(Collected data)
□ □ □ □

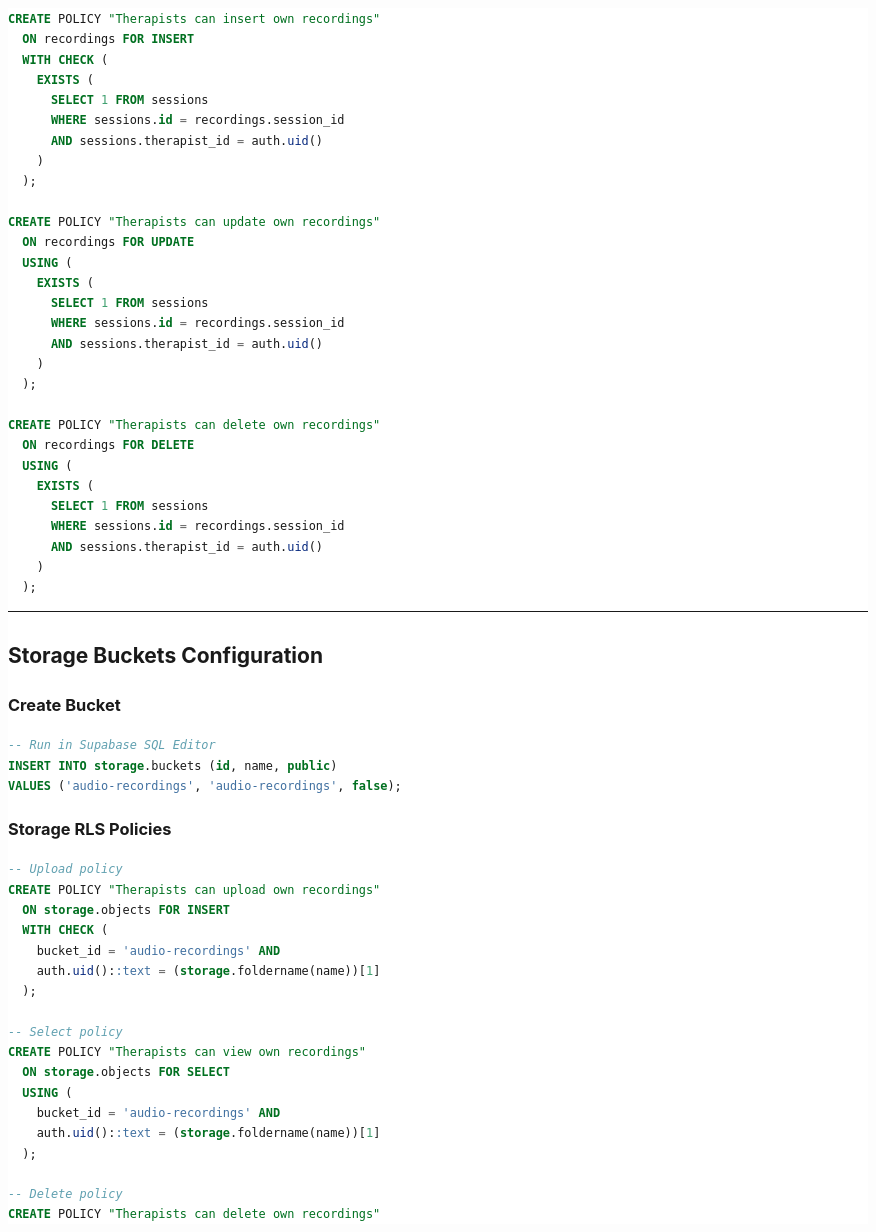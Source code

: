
 ```sql
CREATE POLICY "Therapists can insert own recordings"
  ON recordings FOR INSERT
  WITH CHECK (
    EXISTS (
      SELECT 1 FROM sessions
      WHERE sessions.id = recordings.session_id
      AND sessions.therapist_id = auth.uid()
    )
  );

CREATE POLICY "Therapists can update own recordings"
  ON recordings FOR UPDATE
  USING (
    EXISTS (
      SELECT 1 FROM sessions
      WHERE sessions.id = recordings.session_id
      AND sessions.therapist_id = auth.uid()
    )
  );

CREATE POLICY "Therapists can delete own recordings"
  ON recordings FOR DELETE
  USING (
    EXISTS (
      SELECT 1 FROM sessions
      WHERE sessions.id = recordings.session_id
      AND sessions.therapist_id = auth.uid()
    )
  );
```

---

## Storage Buckets Configuration

### Create Bucket

```sql
-- Run in Supabase SQL Editor
INSERT INTO storage.buckets (id, name, public)
VALUES ('audio-recordings', 'audio-recordings', false);
```

### Storage RLS Policies

```sql
-- Upload policy
CREATE POLICY "Therapists can upload own recordings"
  ON storage.objects FOR INSERT
  WITH CHECK (
    bucket_id = 'audio-recordings' AND
    auth.uid()::text = (storage.foldername(name))[1]
  );

-- Select policy
CREATE POLICY "Therapists can view own recordings"
  ON storage.objects FOR SELECT
  USING (
    bucket_id = 'audio-recordings' AND
    auth.uid()::text = (storage.foldername(name))[1]
  );

-- Delete policy
CREATE POLICY "Therapists can delete own recordings"
```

□ □ □ □

### ASSIGNMENT
Return every line shown above without changing a word, and skip the pictures.

### SOLUTION FOR THIS TASK
Source code

:
 ```sql
CREATE POLICY "Therapists can insert own recordings"
  ON recordings FOR INSERT
  WITH CHECK (
    EXISTS (
      SELECT 1 FROM sessions
      WHERE sessions.id = recordings.session_id
      AND sessions.therapist_id = auth.uid()
    )
  );

CREATE POLICY "Therapists can update own recordings"
  ON recordings FOR UPDATE
  USING (
    EXISTS (
      SELECT 1 FROM sessions
      WHERE sessions.id = recordings.session_id
      AND sessions.therapist_id = auth.uid()
    )
  );

CREATE POLICY "Therapists can delete own recordings"
  ON recordings FOR DELETE
  USING (
    EXISTS (
      SELECT 1 FROM sessions
      WHERE sessions.id = recordings.session_id
      AND sessions.therapist_id = auth.uid()
    )
  );
```

---

## Storage Buckets Configuration

### Create Bucket

```sql
-- Run in Supabase SQL Editor
INSERT INTO storage.buckets (id, name, public)
VALUES ('audio-recordings', 'audio-recordings', false);
```

### Storage RLS Policies

```sql
-- Upload policy
CREATE POLICY "Therapists can upload own recordings"
  ON storage.objects FOR INSERT
  WITH CHECK (
    bucket_id = 'audio-recordings' AND
    auth.uid()::text = (storage.foldername(name))[1]
  );

-- Select policy
CREATE POLICY "Therapists can view own recordings"
  ON storage.objects FOR SELECT
  USING (
    bucket_id = 'audio-recordings' AND
    auth.uid()::text = (storage.foldername(name))[1]
  );

-- Delete policy
CREATE POLICY "Therapists can delete own recordings"
```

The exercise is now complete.